(Records excerpted from a collection)

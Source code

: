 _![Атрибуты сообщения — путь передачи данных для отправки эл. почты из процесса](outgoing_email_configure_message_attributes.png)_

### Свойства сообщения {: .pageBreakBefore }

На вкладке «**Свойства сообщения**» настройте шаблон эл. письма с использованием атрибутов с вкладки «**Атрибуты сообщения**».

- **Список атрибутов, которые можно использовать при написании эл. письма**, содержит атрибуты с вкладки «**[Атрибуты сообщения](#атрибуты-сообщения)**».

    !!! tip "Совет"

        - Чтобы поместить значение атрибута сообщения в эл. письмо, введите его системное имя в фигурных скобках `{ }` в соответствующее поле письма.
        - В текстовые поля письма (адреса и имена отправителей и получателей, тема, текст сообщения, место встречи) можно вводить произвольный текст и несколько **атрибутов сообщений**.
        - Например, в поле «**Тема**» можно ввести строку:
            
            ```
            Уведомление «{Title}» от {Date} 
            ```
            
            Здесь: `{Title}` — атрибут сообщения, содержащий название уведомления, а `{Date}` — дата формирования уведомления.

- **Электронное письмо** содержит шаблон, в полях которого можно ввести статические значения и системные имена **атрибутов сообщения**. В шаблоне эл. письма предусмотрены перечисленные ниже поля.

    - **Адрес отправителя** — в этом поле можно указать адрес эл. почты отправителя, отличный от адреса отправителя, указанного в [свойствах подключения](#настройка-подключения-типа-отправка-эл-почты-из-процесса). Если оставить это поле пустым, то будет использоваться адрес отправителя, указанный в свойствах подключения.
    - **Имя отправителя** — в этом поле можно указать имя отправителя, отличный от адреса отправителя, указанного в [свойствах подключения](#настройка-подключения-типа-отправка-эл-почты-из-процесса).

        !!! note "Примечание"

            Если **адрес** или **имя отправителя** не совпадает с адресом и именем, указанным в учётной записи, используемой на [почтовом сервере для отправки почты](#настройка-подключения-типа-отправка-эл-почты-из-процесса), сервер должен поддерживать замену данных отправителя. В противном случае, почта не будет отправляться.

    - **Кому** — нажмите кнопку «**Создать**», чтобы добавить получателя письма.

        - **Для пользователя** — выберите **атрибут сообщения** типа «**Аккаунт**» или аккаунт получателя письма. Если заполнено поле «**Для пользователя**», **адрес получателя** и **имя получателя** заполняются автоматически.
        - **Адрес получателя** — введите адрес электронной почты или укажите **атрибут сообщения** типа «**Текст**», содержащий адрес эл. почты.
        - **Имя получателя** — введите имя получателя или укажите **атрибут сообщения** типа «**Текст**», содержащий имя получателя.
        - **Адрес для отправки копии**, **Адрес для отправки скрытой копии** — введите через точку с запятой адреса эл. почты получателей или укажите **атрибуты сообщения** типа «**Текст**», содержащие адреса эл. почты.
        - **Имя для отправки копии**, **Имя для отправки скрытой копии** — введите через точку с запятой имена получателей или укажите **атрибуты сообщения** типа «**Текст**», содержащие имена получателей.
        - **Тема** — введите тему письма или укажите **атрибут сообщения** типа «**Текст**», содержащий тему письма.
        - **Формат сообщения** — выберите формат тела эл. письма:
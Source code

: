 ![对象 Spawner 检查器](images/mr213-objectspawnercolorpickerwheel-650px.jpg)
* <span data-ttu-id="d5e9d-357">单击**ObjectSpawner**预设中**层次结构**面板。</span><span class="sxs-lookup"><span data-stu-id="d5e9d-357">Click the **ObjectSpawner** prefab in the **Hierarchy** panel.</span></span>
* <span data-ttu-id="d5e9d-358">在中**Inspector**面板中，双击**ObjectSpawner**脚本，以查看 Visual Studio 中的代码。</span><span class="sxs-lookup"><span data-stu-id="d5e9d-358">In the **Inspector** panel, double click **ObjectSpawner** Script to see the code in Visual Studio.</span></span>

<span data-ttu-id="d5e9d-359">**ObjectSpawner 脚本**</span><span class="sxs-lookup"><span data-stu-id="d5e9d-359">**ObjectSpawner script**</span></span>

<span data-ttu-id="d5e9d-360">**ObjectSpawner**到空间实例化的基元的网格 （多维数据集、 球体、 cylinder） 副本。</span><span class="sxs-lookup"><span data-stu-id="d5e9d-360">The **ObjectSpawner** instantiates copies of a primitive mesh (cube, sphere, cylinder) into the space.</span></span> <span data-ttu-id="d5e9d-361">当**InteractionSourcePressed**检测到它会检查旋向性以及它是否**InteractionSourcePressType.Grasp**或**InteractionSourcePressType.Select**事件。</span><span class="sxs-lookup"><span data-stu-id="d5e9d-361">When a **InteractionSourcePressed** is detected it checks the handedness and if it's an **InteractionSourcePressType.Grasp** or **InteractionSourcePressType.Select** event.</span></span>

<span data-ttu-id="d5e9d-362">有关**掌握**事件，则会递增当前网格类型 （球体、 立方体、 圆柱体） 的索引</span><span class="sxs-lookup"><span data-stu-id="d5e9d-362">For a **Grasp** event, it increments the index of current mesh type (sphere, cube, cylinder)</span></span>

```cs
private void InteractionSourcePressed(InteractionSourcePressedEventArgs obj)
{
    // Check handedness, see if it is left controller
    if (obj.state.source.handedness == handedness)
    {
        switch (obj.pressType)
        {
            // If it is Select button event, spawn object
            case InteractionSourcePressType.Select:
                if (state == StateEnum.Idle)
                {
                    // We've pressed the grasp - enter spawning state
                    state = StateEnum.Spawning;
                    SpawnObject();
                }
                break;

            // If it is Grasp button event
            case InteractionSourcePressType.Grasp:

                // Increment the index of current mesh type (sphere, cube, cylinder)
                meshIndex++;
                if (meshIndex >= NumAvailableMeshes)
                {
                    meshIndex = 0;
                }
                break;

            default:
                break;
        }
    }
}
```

* TRY IT *
Exact copies of the lines from the start of the data up to the line holding "### Свойства сообщения", both included, are all that is needed.

* SOLUTION FOR THIS PROBLEM *
Source code

: _![Атрибуты сообщения — путь передачи данных для отправки эл. почты из процесса](outgoing_email_configure_message_attributes.png)_

### Свойства сообщения {: .pageBreakBefore }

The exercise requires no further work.